Clearly, the increased amenities offered with Build to Rent properties comes at a premium. Research conducted by Ideal Flatmate shows that on average, Build to Rent accommodation is 15% more expensive than a buy-to-let property or renting privately. With attitudes in the private rental sector changing post-pandemic, there has been an increase in demand for more expensive rentals with more amenities. So what does this mean for developers? BTR is an increasingly lucrative opportunity for developers and investors seeking higher rental yields from premium new build properties. Granted, purpose-built properties require a high capital investment to complete, however, developers and investors looking to maximise returns are benefitting by spending more at the outset as the increased amenities offered results in higher rental yields. To offset the risk, developers have been able to seek forward funding or formal sale due to changing appetite from institutional investors which results in a lower return for the developer but with the benefit of lower overall exposure. Other benefits of new builds include considerably lower running costs as they are typically more energy efficient and maintenance costs are reduced compared to older buildings.
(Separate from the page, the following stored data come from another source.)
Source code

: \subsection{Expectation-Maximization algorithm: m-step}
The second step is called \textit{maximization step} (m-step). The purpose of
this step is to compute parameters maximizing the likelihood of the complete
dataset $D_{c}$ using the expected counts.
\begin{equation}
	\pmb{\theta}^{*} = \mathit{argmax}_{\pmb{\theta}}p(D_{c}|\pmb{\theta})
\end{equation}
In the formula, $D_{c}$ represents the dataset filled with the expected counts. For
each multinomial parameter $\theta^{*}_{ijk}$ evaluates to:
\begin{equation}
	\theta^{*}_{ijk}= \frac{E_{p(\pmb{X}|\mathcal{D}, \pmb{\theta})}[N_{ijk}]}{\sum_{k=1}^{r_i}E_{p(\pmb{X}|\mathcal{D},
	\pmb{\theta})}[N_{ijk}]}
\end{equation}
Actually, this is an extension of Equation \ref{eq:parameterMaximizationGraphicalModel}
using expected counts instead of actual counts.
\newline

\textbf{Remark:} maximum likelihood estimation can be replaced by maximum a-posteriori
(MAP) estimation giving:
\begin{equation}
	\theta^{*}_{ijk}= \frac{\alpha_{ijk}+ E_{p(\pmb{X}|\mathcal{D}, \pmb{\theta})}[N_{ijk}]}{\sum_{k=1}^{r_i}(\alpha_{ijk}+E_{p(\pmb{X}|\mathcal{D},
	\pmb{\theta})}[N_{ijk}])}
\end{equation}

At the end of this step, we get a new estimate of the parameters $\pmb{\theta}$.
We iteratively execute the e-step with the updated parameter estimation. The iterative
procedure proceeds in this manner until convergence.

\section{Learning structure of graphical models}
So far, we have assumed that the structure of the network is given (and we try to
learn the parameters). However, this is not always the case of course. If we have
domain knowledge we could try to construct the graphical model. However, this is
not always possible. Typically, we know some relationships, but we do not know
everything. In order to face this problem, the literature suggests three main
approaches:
These qualities also make them suitable for ESG and green financial products, further increasing alignment for funding from an institutional point of view.

 

The majority Build to Rent investment has gone into the traditional city centre apartment blocks within urban areas, targeting young professionals. However, the British Property Federation revealed that the Build to Rent pipeline increased by 8% in 2021, with developments in regional cities significantly outdoing London. 12,000 Build to Rent homes began construction across regional cities in Q3 2021, the highest figure recorded. According to Savills, major cities such as Manchester, Liverpool, and Brighton are at the heart of the boom in investment for Build to Rent schemes. The latest figures from the BPF show there are now 88,893 Build to Rent properties in London and 116,632 elsewhere in the country. In 2022, it is expected that there will be further increases in the suburban Build to Rent market with a high percentage of deals focused on secondary cities and suburban towns, owing to demand from tenants as well as developers and investors wanting to diversify their portfolios. Increased competition for land may also play a part in this.

 

The Build to Rent sector clearly has a lot still to deliver and is still maturing. However, the record investment of the past two years has reflected the sector’s ability to weather the impact of the global pandemic. Renters expectations of living standards, increased appetite from institutions on funding, forward fund and formal sale makes it attractive to developers. The demand in the current post-pandemic (we hope) environment, indicates that the lifestyle offered from Build to Rent properties shows sustained growth, throughout 2022 and beyond. Where there is demand, developers and investors will continue to strive to meet it.